« Tout le monde sait qu'on le crucifia en même temps que deux autres; on sait quelles personnes se tenaient groupées autour de lui: Marie, sa mère, et Marie de Magdala, Véronique et Simon de Cyrène, qui avait porté la croix, et Joseph d'Arimathie, qui devait l'ensevelir. Mais un peu plus bas sur le versant, à l'écart, un homme observa sans arrêt celui qui était cloué là-haut sur la croix et suivit l'agonie du commencement à la fin. Il s'appelait
Barabbas. C'est de lui qu'il s'agit dans ce livre. »
Barabbas, l'homme gracié et libéré par Ponce Pilate à la place de Jésus de Nazaret …

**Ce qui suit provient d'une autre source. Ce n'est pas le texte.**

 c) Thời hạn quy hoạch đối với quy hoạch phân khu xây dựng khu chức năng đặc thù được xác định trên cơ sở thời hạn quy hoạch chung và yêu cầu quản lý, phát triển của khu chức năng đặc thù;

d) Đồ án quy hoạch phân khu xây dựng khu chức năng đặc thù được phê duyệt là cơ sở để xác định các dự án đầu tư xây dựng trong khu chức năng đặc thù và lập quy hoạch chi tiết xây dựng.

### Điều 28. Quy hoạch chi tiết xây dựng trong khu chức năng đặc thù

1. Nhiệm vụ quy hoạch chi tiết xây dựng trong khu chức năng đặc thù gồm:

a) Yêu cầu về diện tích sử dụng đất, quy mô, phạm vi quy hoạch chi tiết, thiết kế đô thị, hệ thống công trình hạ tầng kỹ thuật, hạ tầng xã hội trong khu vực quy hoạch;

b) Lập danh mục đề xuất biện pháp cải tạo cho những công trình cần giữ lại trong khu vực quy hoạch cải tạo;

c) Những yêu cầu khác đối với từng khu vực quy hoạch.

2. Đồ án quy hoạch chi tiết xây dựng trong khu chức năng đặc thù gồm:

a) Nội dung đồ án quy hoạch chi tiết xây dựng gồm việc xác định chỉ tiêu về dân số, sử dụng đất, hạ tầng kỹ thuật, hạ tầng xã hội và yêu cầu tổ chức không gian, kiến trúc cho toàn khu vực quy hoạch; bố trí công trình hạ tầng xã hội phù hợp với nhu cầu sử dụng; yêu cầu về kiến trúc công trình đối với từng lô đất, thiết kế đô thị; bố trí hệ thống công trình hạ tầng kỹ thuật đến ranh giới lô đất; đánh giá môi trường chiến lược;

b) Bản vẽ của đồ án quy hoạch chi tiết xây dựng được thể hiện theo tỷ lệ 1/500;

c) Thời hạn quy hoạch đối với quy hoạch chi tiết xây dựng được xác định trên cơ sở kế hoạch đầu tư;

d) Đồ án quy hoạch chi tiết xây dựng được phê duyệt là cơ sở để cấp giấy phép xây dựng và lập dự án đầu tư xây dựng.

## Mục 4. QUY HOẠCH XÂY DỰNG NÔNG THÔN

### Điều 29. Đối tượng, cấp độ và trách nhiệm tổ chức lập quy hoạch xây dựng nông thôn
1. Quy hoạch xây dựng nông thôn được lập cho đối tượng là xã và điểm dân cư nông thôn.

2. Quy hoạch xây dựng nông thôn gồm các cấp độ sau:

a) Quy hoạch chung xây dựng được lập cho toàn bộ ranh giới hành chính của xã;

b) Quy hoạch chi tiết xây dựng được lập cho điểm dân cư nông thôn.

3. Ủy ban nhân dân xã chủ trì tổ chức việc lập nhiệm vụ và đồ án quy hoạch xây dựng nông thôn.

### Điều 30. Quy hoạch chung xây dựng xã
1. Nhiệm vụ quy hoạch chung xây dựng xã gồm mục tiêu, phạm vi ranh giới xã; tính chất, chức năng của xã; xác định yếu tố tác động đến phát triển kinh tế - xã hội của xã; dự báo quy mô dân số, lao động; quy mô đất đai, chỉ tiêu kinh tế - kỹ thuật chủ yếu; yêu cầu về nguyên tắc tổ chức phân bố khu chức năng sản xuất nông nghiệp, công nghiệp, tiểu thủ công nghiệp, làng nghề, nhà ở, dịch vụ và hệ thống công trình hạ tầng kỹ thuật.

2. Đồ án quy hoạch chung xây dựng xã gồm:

Pär Lagerkvist nous entraîne sur les pas de
Barabbas, dans les ruelles de la Jérusalem antique de la porte de David (Porte de Sion) à celle du Fumier (Porte des Maures) jusqu'au Mont Golgotha, lieu du supplice où notre brigand se repaît du spectacle de la crucifixion de Jésus et des prodiges qui en découlent.
Les interrogations de
Barabbas sont immédiates : « Dès qu'il l'avait aperçu dans le prétoire du palais, il avait senti qu'il y avait quelque chose d'extraordinaire en lui. Ce que c'était, il n'aurait pu le dire, il le sentait seulement. »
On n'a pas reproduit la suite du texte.